Dataset records
▬▬▬

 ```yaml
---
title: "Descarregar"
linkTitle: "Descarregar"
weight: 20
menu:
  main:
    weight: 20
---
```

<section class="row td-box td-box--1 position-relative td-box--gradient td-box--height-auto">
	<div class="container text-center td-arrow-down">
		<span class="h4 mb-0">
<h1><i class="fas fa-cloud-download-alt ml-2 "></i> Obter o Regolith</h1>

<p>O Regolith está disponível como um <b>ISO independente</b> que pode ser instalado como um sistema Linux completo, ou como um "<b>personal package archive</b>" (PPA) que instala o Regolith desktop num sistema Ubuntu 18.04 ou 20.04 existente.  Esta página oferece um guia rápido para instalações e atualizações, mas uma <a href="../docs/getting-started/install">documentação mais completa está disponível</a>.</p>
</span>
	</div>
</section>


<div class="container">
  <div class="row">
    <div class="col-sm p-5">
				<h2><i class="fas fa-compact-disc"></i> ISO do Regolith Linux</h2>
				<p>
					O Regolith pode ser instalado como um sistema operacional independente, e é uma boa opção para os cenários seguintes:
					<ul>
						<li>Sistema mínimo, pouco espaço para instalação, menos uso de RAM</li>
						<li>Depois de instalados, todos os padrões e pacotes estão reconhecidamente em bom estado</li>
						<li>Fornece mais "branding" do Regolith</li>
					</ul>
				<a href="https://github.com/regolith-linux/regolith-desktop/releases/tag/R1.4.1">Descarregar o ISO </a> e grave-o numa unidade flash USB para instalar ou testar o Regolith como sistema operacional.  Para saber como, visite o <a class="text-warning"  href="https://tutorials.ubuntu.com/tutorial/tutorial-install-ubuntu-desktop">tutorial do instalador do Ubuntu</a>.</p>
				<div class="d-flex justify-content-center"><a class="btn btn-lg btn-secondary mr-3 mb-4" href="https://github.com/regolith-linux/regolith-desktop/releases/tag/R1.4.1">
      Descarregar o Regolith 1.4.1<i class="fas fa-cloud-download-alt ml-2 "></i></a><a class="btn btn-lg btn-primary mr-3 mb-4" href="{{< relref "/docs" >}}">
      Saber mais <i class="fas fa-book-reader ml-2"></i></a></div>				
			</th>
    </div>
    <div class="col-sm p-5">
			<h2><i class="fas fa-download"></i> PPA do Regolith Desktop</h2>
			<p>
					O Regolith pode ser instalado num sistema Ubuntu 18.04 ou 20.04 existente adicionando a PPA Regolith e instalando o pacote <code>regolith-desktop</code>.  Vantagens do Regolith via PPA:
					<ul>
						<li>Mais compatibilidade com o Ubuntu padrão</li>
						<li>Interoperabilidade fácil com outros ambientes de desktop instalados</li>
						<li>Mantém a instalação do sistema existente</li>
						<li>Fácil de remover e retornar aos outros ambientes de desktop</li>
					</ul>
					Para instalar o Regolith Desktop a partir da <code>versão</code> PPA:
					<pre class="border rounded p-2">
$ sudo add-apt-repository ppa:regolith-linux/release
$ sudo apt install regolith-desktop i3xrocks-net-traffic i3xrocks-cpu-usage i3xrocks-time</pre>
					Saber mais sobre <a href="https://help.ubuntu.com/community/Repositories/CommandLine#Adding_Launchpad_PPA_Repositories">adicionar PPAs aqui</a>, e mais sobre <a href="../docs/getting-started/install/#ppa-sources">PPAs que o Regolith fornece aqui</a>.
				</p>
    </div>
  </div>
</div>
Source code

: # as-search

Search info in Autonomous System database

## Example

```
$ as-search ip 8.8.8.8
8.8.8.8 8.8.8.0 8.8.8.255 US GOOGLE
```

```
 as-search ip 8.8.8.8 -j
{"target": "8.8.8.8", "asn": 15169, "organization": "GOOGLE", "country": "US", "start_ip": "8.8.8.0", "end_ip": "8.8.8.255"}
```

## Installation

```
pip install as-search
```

▬▬▬

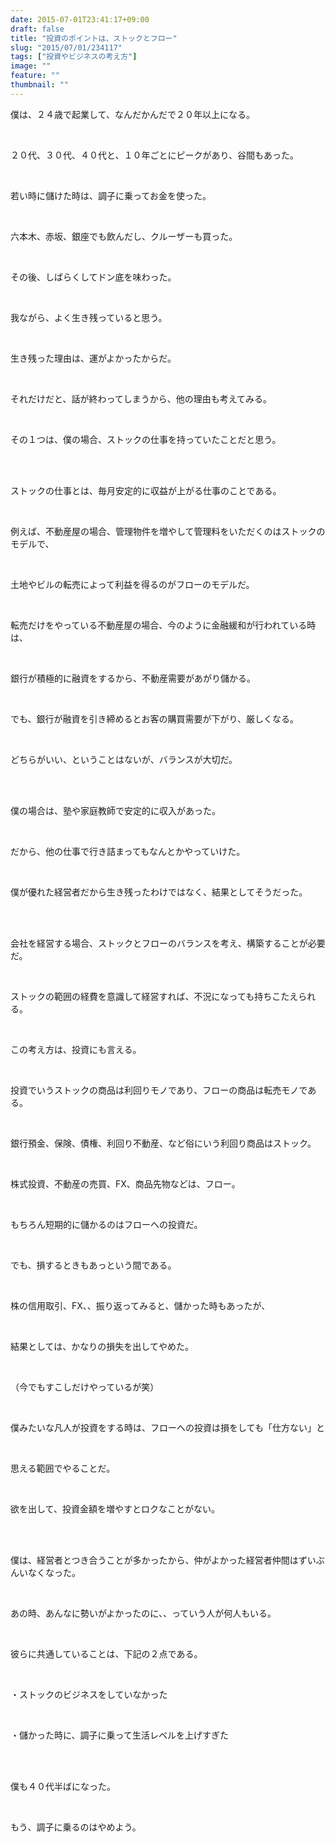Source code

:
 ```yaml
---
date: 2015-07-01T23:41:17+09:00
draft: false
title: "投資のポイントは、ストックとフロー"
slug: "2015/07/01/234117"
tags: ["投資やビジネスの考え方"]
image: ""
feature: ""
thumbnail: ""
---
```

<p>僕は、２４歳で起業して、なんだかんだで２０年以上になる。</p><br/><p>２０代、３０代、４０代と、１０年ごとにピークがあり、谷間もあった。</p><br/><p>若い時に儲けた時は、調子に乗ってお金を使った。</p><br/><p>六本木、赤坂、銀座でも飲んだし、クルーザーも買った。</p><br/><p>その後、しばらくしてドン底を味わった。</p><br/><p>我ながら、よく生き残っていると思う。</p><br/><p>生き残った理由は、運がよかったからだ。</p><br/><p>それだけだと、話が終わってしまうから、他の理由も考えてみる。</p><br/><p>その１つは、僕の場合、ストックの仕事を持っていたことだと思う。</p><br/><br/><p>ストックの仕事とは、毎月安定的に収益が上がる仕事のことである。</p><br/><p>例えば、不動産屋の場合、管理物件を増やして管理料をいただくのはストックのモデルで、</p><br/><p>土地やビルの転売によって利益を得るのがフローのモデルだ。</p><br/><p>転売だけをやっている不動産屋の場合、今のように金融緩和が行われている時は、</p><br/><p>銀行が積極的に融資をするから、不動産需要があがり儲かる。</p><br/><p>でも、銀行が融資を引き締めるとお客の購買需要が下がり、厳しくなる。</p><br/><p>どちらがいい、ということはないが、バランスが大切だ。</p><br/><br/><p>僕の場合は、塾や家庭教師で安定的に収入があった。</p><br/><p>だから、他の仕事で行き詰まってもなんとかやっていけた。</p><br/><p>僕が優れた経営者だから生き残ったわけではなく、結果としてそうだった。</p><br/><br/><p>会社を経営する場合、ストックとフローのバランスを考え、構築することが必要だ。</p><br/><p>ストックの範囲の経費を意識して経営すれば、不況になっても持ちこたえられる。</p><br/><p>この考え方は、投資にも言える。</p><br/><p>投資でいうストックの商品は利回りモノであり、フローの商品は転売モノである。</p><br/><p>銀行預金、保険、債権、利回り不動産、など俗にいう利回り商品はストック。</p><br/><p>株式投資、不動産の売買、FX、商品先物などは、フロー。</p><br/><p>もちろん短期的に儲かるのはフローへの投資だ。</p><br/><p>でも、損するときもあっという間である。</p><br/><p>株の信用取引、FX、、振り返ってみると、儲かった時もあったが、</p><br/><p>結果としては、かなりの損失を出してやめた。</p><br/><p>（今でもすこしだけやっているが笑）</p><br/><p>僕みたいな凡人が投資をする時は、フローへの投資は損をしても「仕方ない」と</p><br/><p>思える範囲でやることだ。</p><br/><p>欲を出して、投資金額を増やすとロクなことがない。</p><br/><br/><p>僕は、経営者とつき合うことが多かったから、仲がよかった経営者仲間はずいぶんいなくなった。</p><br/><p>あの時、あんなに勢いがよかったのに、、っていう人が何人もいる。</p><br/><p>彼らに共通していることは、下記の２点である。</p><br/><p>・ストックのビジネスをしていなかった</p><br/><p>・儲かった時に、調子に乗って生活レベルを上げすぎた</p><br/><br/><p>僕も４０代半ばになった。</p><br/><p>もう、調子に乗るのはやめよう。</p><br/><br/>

▬▬▬

From the records above, give again exactly the lines running from the line with "O Regolith pode ser instalado como" to the line with "<li>Mantém a instalação", inclusive.

					O Regolith pode ser instalado como um sistema operacional independente, e é uma boa opção para os cenários seguintes:
					<ul>
						<li>Sistema mínimo, pouco espaço para instalação, menos uso de RAM</li>
						<li>Depois de instalados, todos os padrões e pacotes estão reconhecidamente em bom estado</li>
						<li>Fornece mais "branding" do Regolith</li>
					</ul>
				<a href="https://github.com/regolith-linux/regolith-desktop/releases/tag/R1.4.1">Descarregar o ISO </a> e grave-o numa unidade flash USB para instalar ou testar o Regolith como sistema operacional.  Para saber como, visite o <a class="text-warning"  href="https://tutorials.ubuntu.com/tutorial/tutorial-install-ubuntu-desktop">tutorial do instalador do Ubuntu</a>.</p>
				<div class="d-flex justify-content-center"><a class="btn btn-lg btn-secondary mr-3 mb-4" href="https://github.com/regolith-linux/regolith-desktop/releases/tag/R1.4.1">
      Descarregar o Regolith 1.4.1<i class="fas fa-cloud-download-alt ml-2 "></i></a><a class="btn btn-lg btn-primary mr-3 mb-4" href="{{< relref "/docs" >}}">
      Saber mais <i class="fas fa-book-reader ml-2"></i></a></div>				
			</th>
    </div>
    <div class="col-sm p-5">
			<h2><i class="fas fa-download"></i> PPA do Regolith Desktop</h2>
			<p>
					O Regolith pode ser instalado num sistema Ubuntu 18.04 ou 20.04 existente adicionando a PPA Regolith e instalando o pacote <code>regolith-desktop</code>.  Vantagens do Regolith via PPA:
					<ul>
						<li>Mais compatibilidade com o Ubuntu padrão</li>
						<li>Interoperabilidade fácil com outros ambientes de desktop instalados</li>
						<li>Mantém a instalação do sistema existente</li>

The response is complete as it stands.